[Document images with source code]
****************************************

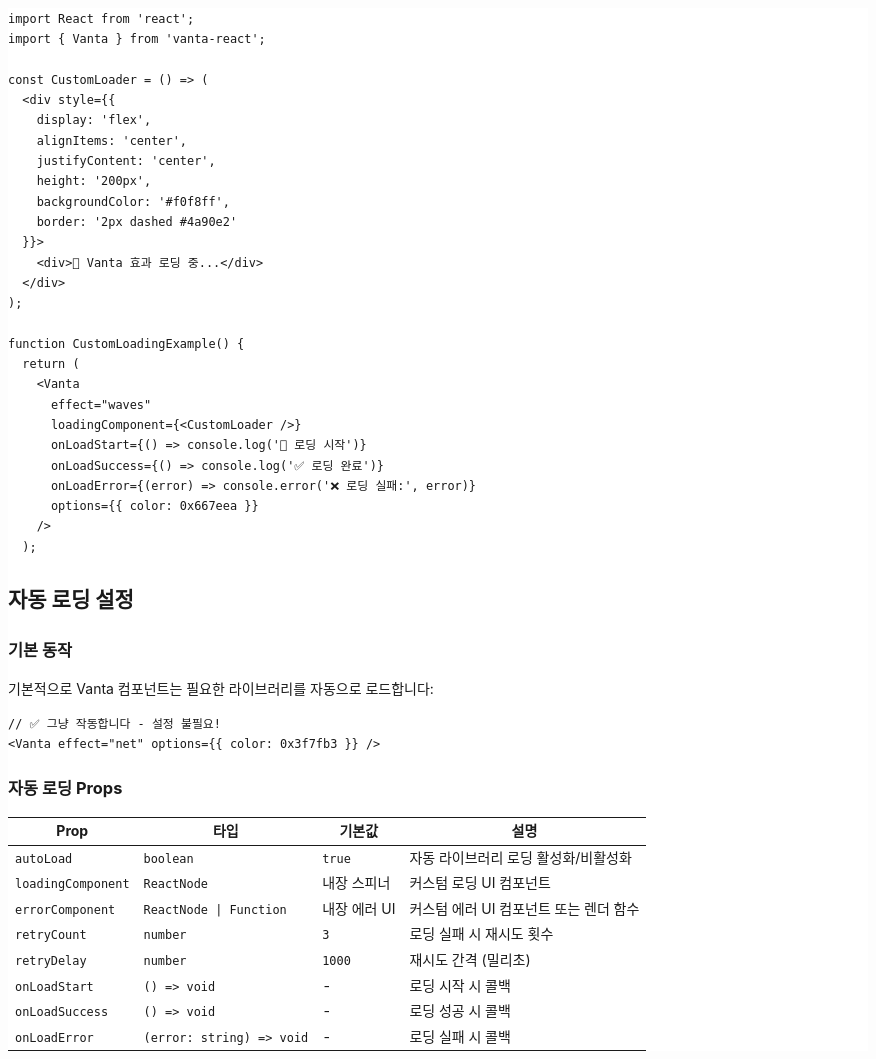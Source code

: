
 ```tsx
import React from 'react';
import { Vanta } from 'vanta-react';

const CustomLoader = () => (
  <div style={{ 
    display: 'flex', 
    alignItems: 'center', 
    justifyContent: 'center',
    height: '200px',
    backgroundColor: '#f0f8ff',
    border: '2px dashed #4a90e2'
  }}>
    <div>🚀 Vanta 효과 로딩 중...</div>
  </div>
);

function CustomLoadingExample() {
  return (
    <Vanta
      effect="waves"
      loadingComponent={<CustomLoader />}
      onLoadStart={() => console.log('🔄 로딩 시작')}
      onLoadSuccess={() => console.log('✅ 로딩 완료')}
      onLoadError={(error) => console.error('❌ 로딩 실패:', error)}
      options={{ color: 0x667eea }}
    />
  );
```

## 자동 로딩 설정

### 기본 동작

기본적으로 Vanta 컴포넌트는 필요한 라이브러리를 자동으로 로드합니다:

```tsx
// ✅ 그냥 작동합니다 - 설정 불필요!
<Vanta effect="net" options={{ color: 0x3f7fb3 }} />
```

### 자동 로딩 Props

| Prop | 타입 | 기본값 | 설명 |
|------|------|--------|------|
| `autoLoad` | `boolean` | `true` | 자동 라이브러리 로딩 활성화/비활성화 |
| `loadingComponent` | `ReactNode` | 내장 스피너 | 커스텀 로딩 UI 컴포넌트 |
| `errorComponent` | `ReactNode \| Function` | 내장 에러 UI | 커스텀 에러 UI 컴포넌트 또는 렌더 함수 |
| `retryCount` | `number` | `3` | 로딩 실패 시 재시도 횟수 |
| `retryDelay` | `number` | `1000` | 재시도 간격 (밀리초) |
| `onLoadStart` | `() => void` | - | 로딩 시작 시 콜백 |
| `onLoadSuccess` | `() => void` | - | 로딩 성공 시 콜백 |
| `onLoadError` | `(error: string) => void` | - | 로딩 실패 시 콜백 |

****************************************

[Problem details] Repeat the records above word for word. Pictures stay out of the copy.

[Solution to this task]
Source code

:
 ```tsx
import React from 'react';
import { Vanta } from 'vanta-react';

const CustomLoader = () => (
  <div style={{ 
    display: 'flex', 
    alignItems: 'center', 
    justifyContent: 'center',
    height: '200px',
    backgroundColor: '#f0f8ff',
    border: '2px dashed #4a90e2'
  }}>
    <div>🚀 Vanta 효과 로딩 중...</div>
  </div>
);

function CustomLoadingExample() {
  return (
    <Vanta
      effect="waves"
      loadingComponent={<CustomLoader />}
      onLoadStart={() => console.log('🔄 로딩 시작')}
      onLoadSuccess={() => console.log('✅ 로딩 완료')}
      onLoadError={(error) => console.error('❌ 로딩 실패:', error)}
      options={{ color: 0x667eea }}
    />
  );
```

## 자동 로딩 설정

### 기본 동작

기본적으로 Vanta 컴포넌트는 필요한 라이브러리를 자동으로 로드합니다:

```tsx
// ✅ 그냥 작동합니다 - 설정 불필요!
<Vanta effect="net" options={{ color: 0x3f7fb3 }} />
```

### 자동 로딩 Props

| Prop | 타입 | 기본값 | 설명 |
|------|------|--------|------|
| `autoLoad` | `boolean` | `true` | 자동 라이브러리 로딩 활성화/비활성화 |
| `loadingComponent` | `ReactNode` | 내장 스피너 | 커스텀 로딩 UI 컴포넌트 |
| `errorComponent` | `ReactNode \| Function` | 내장 에러 UI | 커스텀 에러 UI 컴포넌트 또는 렌더 함수 |
| `retryCount` | `number` | `3` | 로딩 실패 시 재시도 횟수 |
| `retryDelay` | `number` | `1000` | 재시도 간격 (밀리초) |
| `onLoadStart` | `() => void` | - | 로딩 시작 시 콜백 |
| `onLoadSuccess` | `() => void` | - | 로딩 성공 시 콜백 |
| `onLoadError` | `(error: string) => void` | - | 로딩 실패 시 콜백 |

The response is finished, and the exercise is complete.